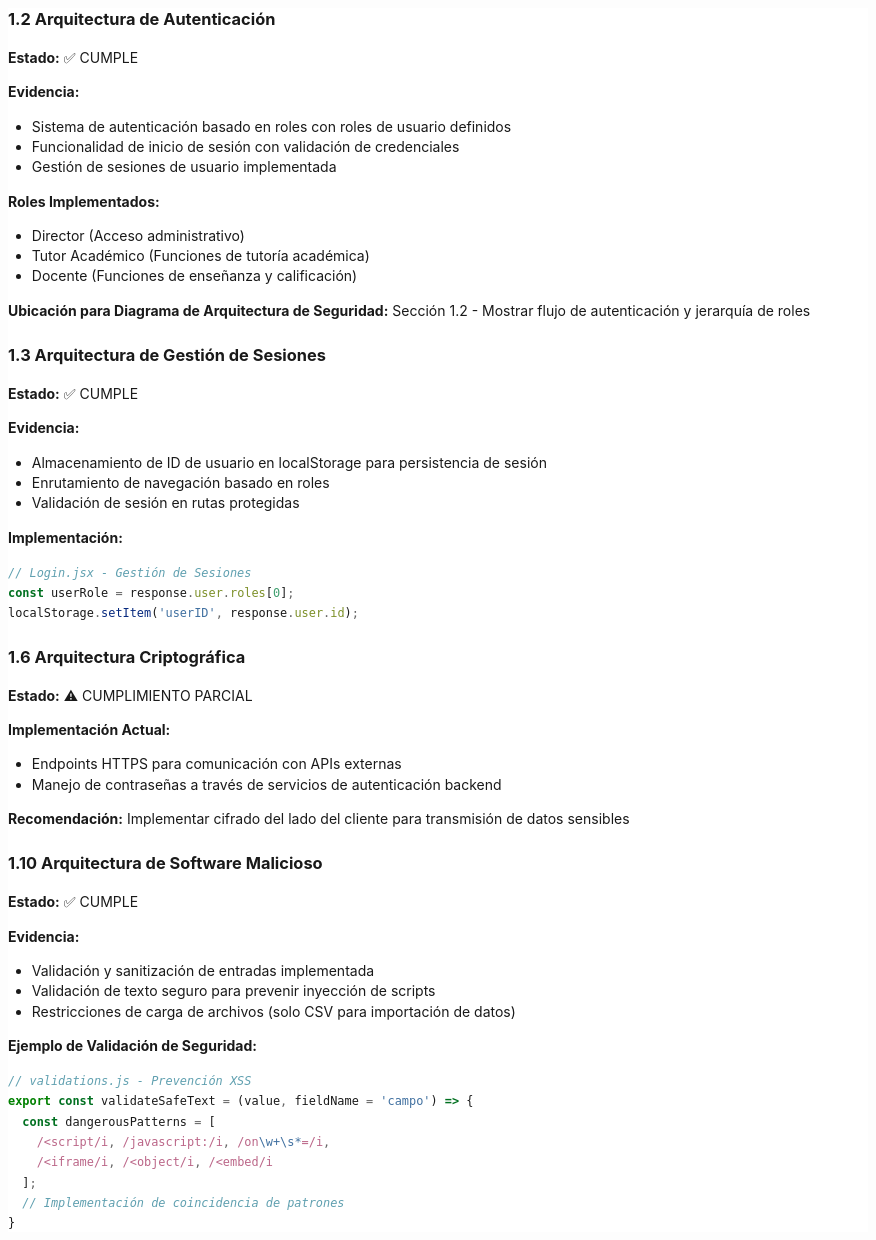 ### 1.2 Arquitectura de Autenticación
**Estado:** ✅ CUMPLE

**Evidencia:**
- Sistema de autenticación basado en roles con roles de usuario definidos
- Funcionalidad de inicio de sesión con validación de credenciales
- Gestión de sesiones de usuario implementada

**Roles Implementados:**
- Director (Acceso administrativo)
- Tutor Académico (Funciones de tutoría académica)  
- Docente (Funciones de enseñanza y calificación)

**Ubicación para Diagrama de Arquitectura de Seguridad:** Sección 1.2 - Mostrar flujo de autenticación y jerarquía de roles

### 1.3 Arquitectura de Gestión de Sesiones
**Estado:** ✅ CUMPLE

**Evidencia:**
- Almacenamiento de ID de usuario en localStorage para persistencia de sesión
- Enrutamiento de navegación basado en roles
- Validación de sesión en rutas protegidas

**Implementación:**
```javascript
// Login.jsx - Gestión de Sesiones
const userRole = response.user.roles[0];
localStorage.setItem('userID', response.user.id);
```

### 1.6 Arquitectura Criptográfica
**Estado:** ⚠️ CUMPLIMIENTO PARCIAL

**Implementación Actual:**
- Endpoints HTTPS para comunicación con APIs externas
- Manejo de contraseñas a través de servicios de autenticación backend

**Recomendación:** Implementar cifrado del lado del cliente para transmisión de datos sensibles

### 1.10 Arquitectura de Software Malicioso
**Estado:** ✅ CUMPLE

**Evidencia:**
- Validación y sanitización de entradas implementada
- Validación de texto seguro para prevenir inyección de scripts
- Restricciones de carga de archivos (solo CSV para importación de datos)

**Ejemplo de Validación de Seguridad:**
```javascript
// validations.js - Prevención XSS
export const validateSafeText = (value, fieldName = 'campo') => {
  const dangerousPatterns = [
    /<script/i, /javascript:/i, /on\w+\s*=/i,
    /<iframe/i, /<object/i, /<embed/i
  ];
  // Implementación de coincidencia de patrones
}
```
----
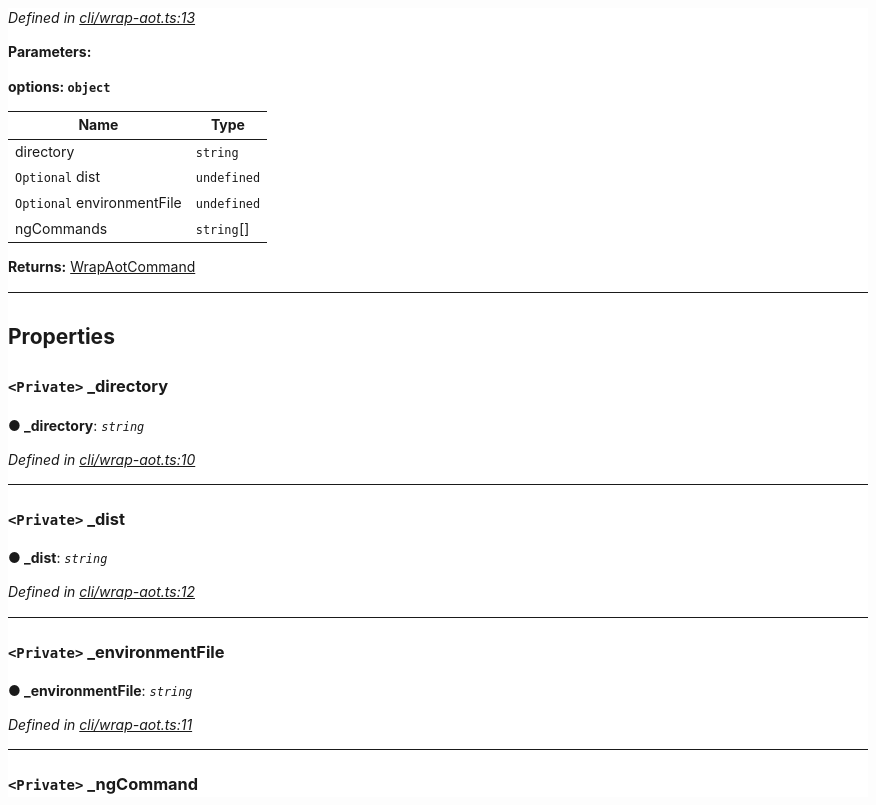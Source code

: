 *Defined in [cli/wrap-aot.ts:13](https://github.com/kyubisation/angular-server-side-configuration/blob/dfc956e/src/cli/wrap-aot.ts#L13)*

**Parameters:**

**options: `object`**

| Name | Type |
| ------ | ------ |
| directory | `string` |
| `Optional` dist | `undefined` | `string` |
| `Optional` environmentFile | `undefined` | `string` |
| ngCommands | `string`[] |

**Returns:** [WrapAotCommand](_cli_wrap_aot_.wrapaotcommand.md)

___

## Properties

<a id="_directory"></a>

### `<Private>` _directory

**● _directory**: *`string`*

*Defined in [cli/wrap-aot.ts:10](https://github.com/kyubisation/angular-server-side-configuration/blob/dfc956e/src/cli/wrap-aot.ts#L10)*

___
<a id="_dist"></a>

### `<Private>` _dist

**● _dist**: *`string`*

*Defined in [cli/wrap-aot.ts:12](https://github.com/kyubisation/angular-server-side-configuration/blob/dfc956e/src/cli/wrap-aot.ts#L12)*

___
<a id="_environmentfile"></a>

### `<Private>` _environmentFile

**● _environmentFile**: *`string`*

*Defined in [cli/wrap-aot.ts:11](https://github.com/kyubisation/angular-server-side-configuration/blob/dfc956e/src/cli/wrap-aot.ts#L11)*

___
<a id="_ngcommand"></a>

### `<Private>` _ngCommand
----
=== Instructions for the task ===
Within the material above, find every line containing the word "localStorage" and copy it.

=== Solution for this exercise ===
- Almacenamiento de ID de usuario en localStorage para persistencia de sesión
localStorage.setItem('userID', response.user.id);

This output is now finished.